The reported decline in e-reader sales is being misread as an indication that consumption of the ebook itself is in decline. This false conjecture has given authors and publishers hope that the printed book will return to the economic dominance it enjoyed before the technological innovation of the e-reader device.
No way. The ebook revolution continues apace and the print book business will continue to decline, despite the optimistic media huckstering.
Media pundits and professional trend forecasters often do not look beyond the obvious to validate their prognostications. They have pointed to the proliferation of multipurpose tablets as cutting into the sale of e-readers, which is correct as far as it goes, but the fact is that the tablet is an all-purpose device in which book reading is a mere fraction of its uses.
Distractions, for the voracious book reader, in the form of countless apps, notifications, videos, email, music, advertisements, etc. that come with tablets are infinite. One is subjected to temptations and annoyances that break concentration and intrude in the one-on-one communication system that defines reading. People for whom reading is a private passion crave total concentration to absorb the content and profit by it. Remember, library reading rooms require total silence to ensure uninterrupted concentration.
The fact is that the pool of dedicated readers of literature, as a rule of thumb, is a comparatively small fraction of the general public. In commercial terms, it was once estimated at about ten percent of the so-called “entertainment” dollar, which might not take into account book lending. The dedicated e-reader is the obvious device of choice for those who treat reading as their essential pastime. For those authors, like myself, weeding out the occasional reader that opts for the multipurpose tablet is actually good news since it helps identify dedicated consumers of literature, fiction and non-fiction. Still, some serious readers do opt for the tablet.
The printed book has served its various reading constituencies well. Book lovers were happy to immerse themselves in a book with no other thought in mind than what the book had to impart. Print book enthusiasts will continue to indulge in the false optimism of a return to its glory days, but as the latest reports from Barnes and Noble indicate, that business model faces severe economic hurdles.

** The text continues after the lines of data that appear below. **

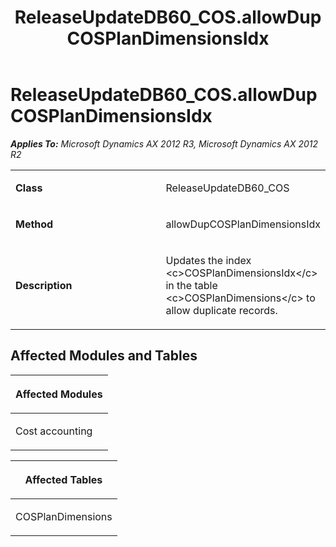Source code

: ﻿---
title: ReleaseUpdateDB60_COS.allowDupCOSPlanDimensionsIdx
TOCTitle: ReleaseUpdateDB60_COS.allowDupCOSPlanDimensionsIdx
ms:assetid: ca6e6482-67a6-d6e5-4a85-9da21648685e
ms:mtpsurl: https://msdn.microsoft.com/en-us/library/JJ719649(v=AX.60)
ms:contentKeyID: 49711216
ms.date: 05/18/2015
mtps_version: v=AX.60
---

# ReleaseUpdateDB60\_COS.allowDupCOSPlanDimensionsIdx 


_**Applies To:** Microsoft Dynamics AX 2012 R3, Microsoft Dynamics AX 2012 R2_

<table>
<colgroup>
<col style="width: 50%" />
<col style="width: 50%" />
</colgroup>
<tbody>
<tr class="odd">
<td><p><strong>Class</strong></p></td>
<td><p>ReleaseUpdateDB60_COS</p></td>
</tr>
<tr class="even">
<td><p><strong>Method</strong></p></td>
<td><p>allowDupCOSPlanDimensionsIdx</p></td>
</tr>
<tr class="odd">
<td><p><strong>Description</strong></p></td>
<td><p>Updates the index &lt;c&gt;COSPlanDimensionsIdx&lt;/c&gt; in the table &lt;c&gt;COSPlanDimensions&lt;/c&gt; to allow duplicate records.</p></td>
</tr>
</tbody>
</table>


## Affected Modules and Tables

<table>
<colgroup>
<col style="width: 100%" />
</colgroup>
<thead>
<tr class="header">
<th><p>Affected Modules</p></th>
</tr>
</thead>
<tbody>
<tr class="odd">
<td><p>Cost accounting</p></td>
</tr>
</tbody>
</table>


<table>
<colgroup>
<col style="width: 100%" />
</colgroup>
<thead>
<tr class="header">
<th><p>Affected Tables</p></th>
</tr>
</thead>
<tbody>
<tr class="odd">
<td><p>COSPlanDimensions</p></td>
</tr>
</tbody>
</table>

More optimistic are sales reports from independent bookstores indicating that while the marketplace for printed books does have a future, it will evolve into smaller circles of dedicated readers, smaller outlets, smaller print runs, and as a consequence, smaller author advances and available promotion dollars. In other words, the future of books will be a hands-on business with smaller, specialized bookstores.
It seems logical to conclude that the first responders to the beta e-readers had chosen this medium for reasons of convenience, novelty and mobility. In the fiction area, most were genre readers, particularly in the Romance Fiction category, a genre that continues to dominate the digital reading community.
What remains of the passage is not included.